BP drop in CABG

Specialties Cardiac

Published

I had a pt last week S/P CABG 2 wks prior with complications. who's BP dropped to 74/40 and was symptomatic cool clammy. Presented on tele NS- low ST. Called cardiologist got orders for 250ns bolus. some improvement on BP she dropped again. 2nd order of 250ns bolus. MD mentioned he thought he had dried her out to much because of pleural effusion. 2nd bolus didn't help. I put got an EKG A-fib nothing on tele (strip started with PVC) so looked funny. Got 2nd NS. updated MD of info. 3rd NS 250 bolus admit to ICU NO Dopamine tirate bp

What would you have done in this situation? Anything I can do to improve care if similiar situation comes up?

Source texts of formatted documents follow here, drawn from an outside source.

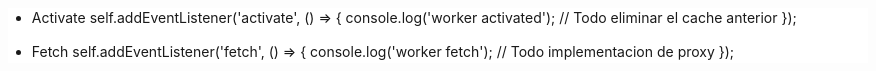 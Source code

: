 * Activate
self.addEventListener('activate', () => {
	 console.log('worker activated');
	 // Todo eliminar el cache anterior
}); 


* Fetch
self.addEventListener('fetch', () => {
	 console.log('worker fetch');
	 // Todo implementacion de proxy
});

Come to find out they evacuated a 400ml clot in her heart that was pushing on her chambers (is that possible?) and did a pericardial window.

Specializes in Public Health, TB.

A portable CXR may or may not show an enlarged heart, but it would r/o pleural effusions. If the trapped blood was say, behind the heart, it wouldn't show up on a portable. An echo would necessary to locate the effusion/clot in order to evacuate.

I think in this the case the a fib was sort of a red herring because it wasn't really related to the primary problem. Yes, it can result in clots in the left atrial appendage, but it usually isn't a concern unless it lasts >48 hours.

And FWIW, it's AMIODORONE, not AMNIODORONE.

Specializes in Cath Lab/ ICU.

Seems like the OP only wanted to be told that she did everything alright. Anytime somebody says something she doesn't approve of, then it's all bitterness and anger.

OP, any time you put something out there on the Internet, you aren't always going to get responses that coddle your ego. Sometimes you get the truth.

You know, the fact that you didn't understand that the clot was in her pericardium, in the same sentence as you saying she had a pericardial window, strikes me as an educational situation. I'd bring up your concerns with your educator.